- [Aim of the exercise]
Repeat the records below verbatim, and do not copy their pictures.

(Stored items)
★ ★ ★ ★ ★
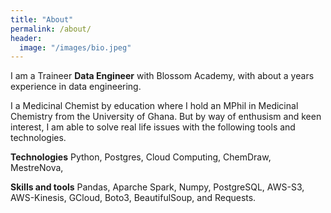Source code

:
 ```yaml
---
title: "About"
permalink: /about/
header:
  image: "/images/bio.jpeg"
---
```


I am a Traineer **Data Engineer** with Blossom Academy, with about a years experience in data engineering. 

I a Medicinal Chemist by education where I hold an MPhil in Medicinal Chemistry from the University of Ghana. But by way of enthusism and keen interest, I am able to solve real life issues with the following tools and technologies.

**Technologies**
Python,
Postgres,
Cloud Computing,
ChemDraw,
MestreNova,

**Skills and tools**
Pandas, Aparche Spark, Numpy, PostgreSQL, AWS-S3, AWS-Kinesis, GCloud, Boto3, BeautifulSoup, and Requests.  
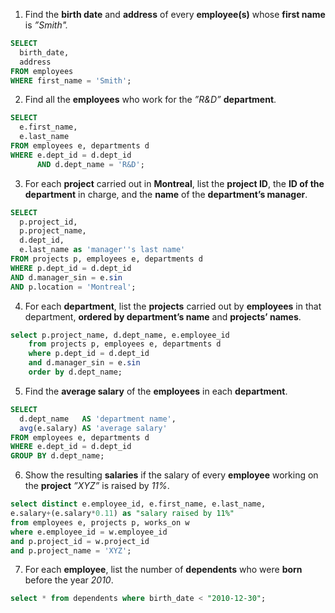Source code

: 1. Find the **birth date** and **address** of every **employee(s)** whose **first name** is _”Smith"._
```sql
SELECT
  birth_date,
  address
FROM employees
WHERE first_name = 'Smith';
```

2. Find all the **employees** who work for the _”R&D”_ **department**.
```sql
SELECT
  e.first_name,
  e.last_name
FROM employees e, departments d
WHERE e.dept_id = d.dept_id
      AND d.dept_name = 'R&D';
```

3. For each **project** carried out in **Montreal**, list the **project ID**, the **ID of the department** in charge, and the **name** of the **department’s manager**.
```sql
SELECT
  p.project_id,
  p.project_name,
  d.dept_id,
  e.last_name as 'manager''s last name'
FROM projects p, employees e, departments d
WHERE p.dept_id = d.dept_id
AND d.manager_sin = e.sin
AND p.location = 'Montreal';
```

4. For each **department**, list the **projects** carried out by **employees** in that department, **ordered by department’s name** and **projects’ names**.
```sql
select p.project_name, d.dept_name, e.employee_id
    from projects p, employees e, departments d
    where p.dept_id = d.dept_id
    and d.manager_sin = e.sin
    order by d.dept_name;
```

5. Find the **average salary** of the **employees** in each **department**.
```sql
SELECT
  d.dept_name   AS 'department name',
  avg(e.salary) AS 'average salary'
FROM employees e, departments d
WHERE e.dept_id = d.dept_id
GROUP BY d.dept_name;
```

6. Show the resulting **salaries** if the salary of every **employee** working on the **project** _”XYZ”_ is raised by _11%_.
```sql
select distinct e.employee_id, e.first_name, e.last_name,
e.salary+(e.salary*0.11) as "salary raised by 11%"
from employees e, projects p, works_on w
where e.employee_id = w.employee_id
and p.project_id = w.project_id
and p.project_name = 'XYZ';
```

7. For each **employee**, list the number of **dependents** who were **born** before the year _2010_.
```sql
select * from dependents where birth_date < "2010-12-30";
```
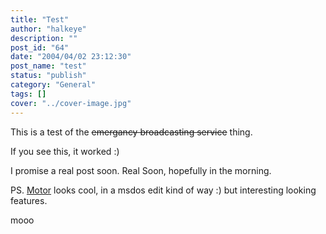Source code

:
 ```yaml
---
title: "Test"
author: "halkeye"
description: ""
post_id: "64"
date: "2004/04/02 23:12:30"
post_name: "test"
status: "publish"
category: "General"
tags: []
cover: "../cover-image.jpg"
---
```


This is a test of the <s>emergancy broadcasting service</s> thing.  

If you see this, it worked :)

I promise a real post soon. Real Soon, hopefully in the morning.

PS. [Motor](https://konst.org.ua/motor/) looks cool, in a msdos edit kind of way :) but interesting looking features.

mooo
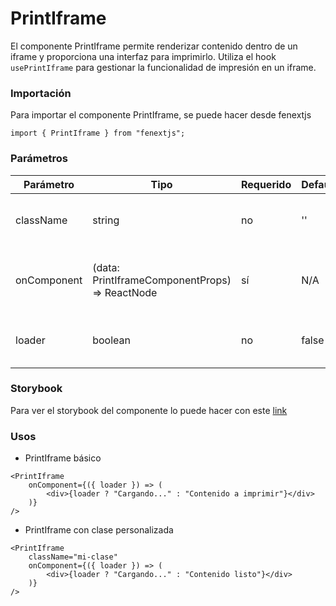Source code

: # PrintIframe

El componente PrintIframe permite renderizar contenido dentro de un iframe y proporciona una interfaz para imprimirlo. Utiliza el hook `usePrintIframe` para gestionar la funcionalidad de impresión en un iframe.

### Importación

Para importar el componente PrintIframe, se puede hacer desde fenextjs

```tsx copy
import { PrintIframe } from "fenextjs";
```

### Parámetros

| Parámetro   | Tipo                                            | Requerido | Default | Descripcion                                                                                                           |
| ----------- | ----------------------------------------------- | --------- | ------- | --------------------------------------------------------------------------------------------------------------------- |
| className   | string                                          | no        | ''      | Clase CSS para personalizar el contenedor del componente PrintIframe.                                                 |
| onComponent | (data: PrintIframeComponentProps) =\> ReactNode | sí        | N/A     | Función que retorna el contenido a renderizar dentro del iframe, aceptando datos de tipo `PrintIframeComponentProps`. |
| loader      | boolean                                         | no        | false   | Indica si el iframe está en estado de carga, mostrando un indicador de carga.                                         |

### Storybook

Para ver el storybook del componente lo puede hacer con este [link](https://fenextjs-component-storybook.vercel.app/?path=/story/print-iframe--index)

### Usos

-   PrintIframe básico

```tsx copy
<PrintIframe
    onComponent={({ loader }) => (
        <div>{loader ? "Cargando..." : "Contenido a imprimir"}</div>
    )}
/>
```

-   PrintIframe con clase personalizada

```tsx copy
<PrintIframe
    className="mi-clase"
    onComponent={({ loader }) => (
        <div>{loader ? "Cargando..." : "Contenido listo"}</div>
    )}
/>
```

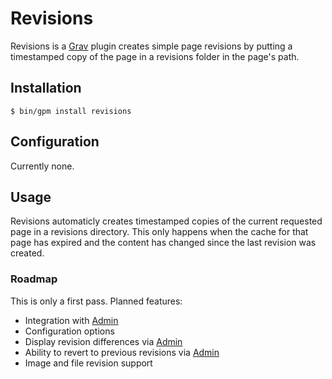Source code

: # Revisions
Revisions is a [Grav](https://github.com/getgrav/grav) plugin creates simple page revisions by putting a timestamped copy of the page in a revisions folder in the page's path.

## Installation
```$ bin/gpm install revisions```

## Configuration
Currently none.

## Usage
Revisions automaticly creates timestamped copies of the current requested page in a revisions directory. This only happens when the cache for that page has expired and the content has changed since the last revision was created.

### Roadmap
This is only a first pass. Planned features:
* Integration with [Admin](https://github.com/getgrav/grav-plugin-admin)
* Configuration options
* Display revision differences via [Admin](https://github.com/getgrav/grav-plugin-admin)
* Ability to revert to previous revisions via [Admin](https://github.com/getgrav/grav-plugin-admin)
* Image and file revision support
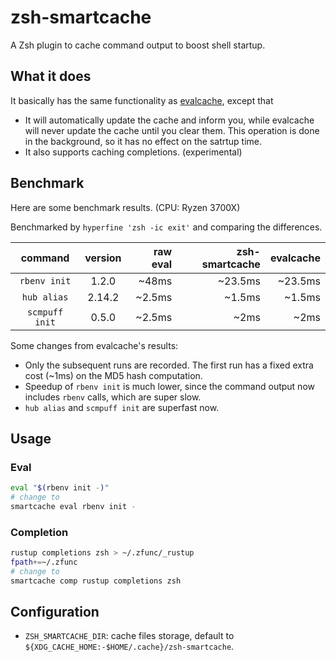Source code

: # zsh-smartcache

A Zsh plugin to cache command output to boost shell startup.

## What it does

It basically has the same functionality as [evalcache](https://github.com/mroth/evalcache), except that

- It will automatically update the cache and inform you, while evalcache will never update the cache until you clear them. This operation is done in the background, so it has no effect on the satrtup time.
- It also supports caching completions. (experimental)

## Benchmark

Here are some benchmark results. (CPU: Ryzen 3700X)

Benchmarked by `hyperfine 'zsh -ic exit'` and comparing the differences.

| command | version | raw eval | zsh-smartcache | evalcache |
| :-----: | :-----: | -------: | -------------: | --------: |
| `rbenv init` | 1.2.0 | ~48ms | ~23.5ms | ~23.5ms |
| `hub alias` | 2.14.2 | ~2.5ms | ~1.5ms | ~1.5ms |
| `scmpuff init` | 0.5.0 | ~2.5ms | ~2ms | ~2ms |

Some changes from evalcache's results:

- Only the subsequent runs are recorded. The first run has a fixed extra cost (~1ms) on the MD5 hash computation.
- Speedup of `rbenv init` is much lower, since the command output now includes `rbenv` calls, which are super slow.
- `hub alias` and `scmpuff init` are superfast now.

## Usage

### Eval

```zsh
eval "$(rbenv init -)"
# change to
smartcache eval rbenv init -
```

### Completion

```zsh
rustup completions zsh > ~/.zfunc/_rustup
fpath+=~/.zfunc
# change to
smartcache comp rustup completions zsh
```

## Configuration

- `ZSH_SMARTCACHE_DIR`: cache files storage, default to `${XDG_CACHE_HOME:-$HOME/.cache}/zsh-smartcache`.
★ ★ ★ ★ ★
- [Output for this exercise]
Source code

:
 ```yaml
---
title: "About"
permalink: /about/
header:
  image: "/images/bio.jpeg"
---
```


I am a Traineer **Data Engineer** with Blossom Academy, with about a years experience in data engineering. 

I a Medicinal Chemist by education where I hold an MPhil in Medicinal Chemistry from the University of Ghana. But by way of enthusism and keen interest, I am able to solve real life issues with the following tools and technologies.

**Technologies**
Python,
Postgres,
Cloud Computing,
ChemDraw,
MestreNova,

**Skills and tools**
Pandas, Aparche Spark, Numpy, PostgreSQL, AWS-S3, AWS-Kinesis, GCloud, Boto3, BeautifulSoup, and Requests.  
Source code

: 1. Find the **birth date** and **address** of every **employee(s)** whose **first name** is _”Smith"._
```sql
SELECT
  birth_date,
  address
FROM employees
WHERE first_name = 'Smith';
```

2. Find all the **employees** who work for the _”R&D”_ **department**.
```sql
SELECT
  e.first_name,
  e.last_name
FROM employees e, departments d
WHERE e.dept_id = d.dept_id
      AND d.dept_name = 'R&D';
```

3. For each **project** carried out in **Montreal**, list the **project ID**, the **ID of the department** in charge, and the **name** of the **department’s manager**.
```sql
SELECT
  p.project_id,
  p.project_name,
  d.dept_id,
  e.last_name as 'manager''s last name'
FROM projects p, employees e, departments d
WHERE p.dept_id = d.dept_id
AND d.manager_sin = e.sin
AND p.location = 'Montreal';
```

4. For each **department**, list the **projects** carried out by **employees** in that department, **ordered by department’s name** and **projects’ names**.
```sql
select p.project_name, d.dept_name, e.employee_id
    from projects p, employees e, departments d
    where p.dept_id = d.dept_id
    and d.manager_sin = e.sin
    order by d.dept_name;
```

5. Find the **average salary** of the **employees** in each **department**.
```sql
SELECT
  d.dept_name   AS 'department name',
  avg(e.salary) AS 'average salary'
FROM employees e, departments d
WHERE e.dept_id = d.dept_id
GROUP BY d.dept_name;
```

6. Show the resulting **salaries** if the salary of every **employee** working on the **project** _”XYZ”_ is raised by _11%_.
```sql
select distinct e.employee_id, e.first_name, e.last_name,
e.salary+(e.salary*0.11) as "salary raised by 11%"
from employees e, projects p, works_on w
where e.employee_id = w.employee_id
and p.project_id = w.project_id
and p.project_name = 'XYZ';
```

7. For each **employee**, list the number of **dependents** who were **born** before the year _2010_.
```sql
select * from dependents where birth_date < "2010-12-30";
```
Source code

:
 ```yaml
---
title: "Test"
author: "halkeye"
description: ""
post_id: "64"
date: "2004/04/02 23:12:30"
post_name: "test"
status: "publish"
category: "General"
tags: []
cover: "../cover-image.jpg"
---
```


This is a test of the <s>emergancy broadcasting service</s> thing.  

If you see this, it worked :)

I promise a real post soon. Real Soon, hopefully in the morning.

PS. [Motor](https://konst.org.ua/motor/) looks cool, in a msdos edit kind of way :) but interesting looking features.

mooo
Source code

: # PrintIframe

El componente PrintIframe permite renderizar contenido dentro de un iframe y proporciona una interfaz para imprimirlo. Utiliza el hook `usePrintIframe` para gestionar la funcionalidad de impresión en un iframe.

### Importación

Para importar el componente PrintIframe, se puede hacer desde fenextjs

```tsx copy
import { PrintIframe } from "fenextjs";
```

### Parámetros

| Parámetro   | Tipo                                            | Requerido | Default | Descripcion                                                                                                           |
| ----------- | ----------------------------------------------- | --------- | ------- | --------------------------------------------------------------------------------------------------------------------- |
| className   | string                                          | no        | ''      | Clase CSS para personalizar el contenedor del componente PrintIframe.                                                 |
| onComponent | (data: PrintIframeComponentProps) =\> ReactNode | sí        | N/A     | Función que retorna el contenido a renderizar dentro del iframe, aceptando datos de tipo `PrintIframeComponentProps`. |
| loader      | boolean                                         | no        | false   | Indica si el iframe está en estado de carga, mostrando un indicador de carga.                                         |

### Storybook

Para ver el storybook del componente lo puede hacer con este [link](https://fenextjs-component-storybook.vercel.app/?path=/story/print-iframe--index)

### Usos

-   PrintIframe básico

```tsx copy
<PrintIframe
    onComponent={({ loader }) => (
        <div>{loader ? "Cargando..." : "Contenido a imprimir"}</div>
    )}
/>
```

-   PrintIframe con clase personalizada

```tsx copy
<PrintIframe
    className="mi-clase"
    onComponent={({ loader }) => (
        <div>{loader ? "Cargando..." : "Contenido listo"}</div>
    )}
/>
```

Source code

: # Revisions
Revisions is a [Grav](https://github.com/getgrav/grav) plugin creates simple page revisions by putting a timestamped copy of the page in a revisions folder in the page's path.

## Installation
```$ bin/gpm install revisions```

## Configuration
Currently none.

## Usage
Revisions automaticly creates timestamped copies of the current requested page in a revisions directory. This only happens when the cache for that page has expired and the content has changed since the last revision was created.

### Roadmap
This is only a first pass. Planned features:
* Integration with [Admin](https://github.com/getgrav/grav-plugin-admin)
* Configuration options
* Display revision differences via [Admin](https://github.com/getgrav/grav-plugin-admin)
* Ability to revert to previous revisions via [Admin](https://github.com/getgrav/grav-plugin-admin)
* Image and file revision support
Source code

: # zsh-smartcache

A Zsh plugin to cache command output to boost shell startup.

## What it does

It basically has the same functionality as [evalcache](https://github.com/mroth/evalcache), except that

- It will automatically update the cache and inform you, while evalcache will never update the cache until you clear them. This operation is done in the background, so it has no effect on the satrtup time.
- It also supports caching completions. (experimental)

## Benchmark

Here are some benchmark results. (CPU: Ryzen 3700X)

Benchmarked by `hyperfine 'zsh -ic exit'` and comparing the differences.

| command | version | raw eval | zsh-smartcache | evalcache |
| :-----: | :-----: | -------: | -------------: | --------: |
| `rbenv init` | 1.2.0 | ~48ms | ~23.5ms | ~23.5ms |
| `hub alias` | 2.14.2 | ~2.5ms | ~1.5ms | ~1.5ms |
| `scmpuff init` | 0.5.0 | ~2.5ms | ~2ms | ~2ms |

Some changes from evalcache's results:

- Only the subsequent runs are recorded. The first run has a fixed extra cost (~1ms) on the MD5 hash computation.
- Speedup of `rbenv init` is much lower, since the command output now includes `rbenv` calls, which are super slow.
- `hub alias` and `scmpuff init` are superfast now.

## Usage

### Eval

```zsh
eval "$(rbenv init -)"
# change to
smartcache eval rbenv init -
```

### Completion

```zsh
rustup completions zsh > ~/.zfunc/_rustup
fpath+=~/.zfunc
# change to
smartcache comp rustup completions zsh
```

## Configuration

- `ZSH_SMARTCACHE_DIR`: cache files storage, default to `${XDG_CACHE_HOME:-$HOME/.cache}/zsh-smartcache`.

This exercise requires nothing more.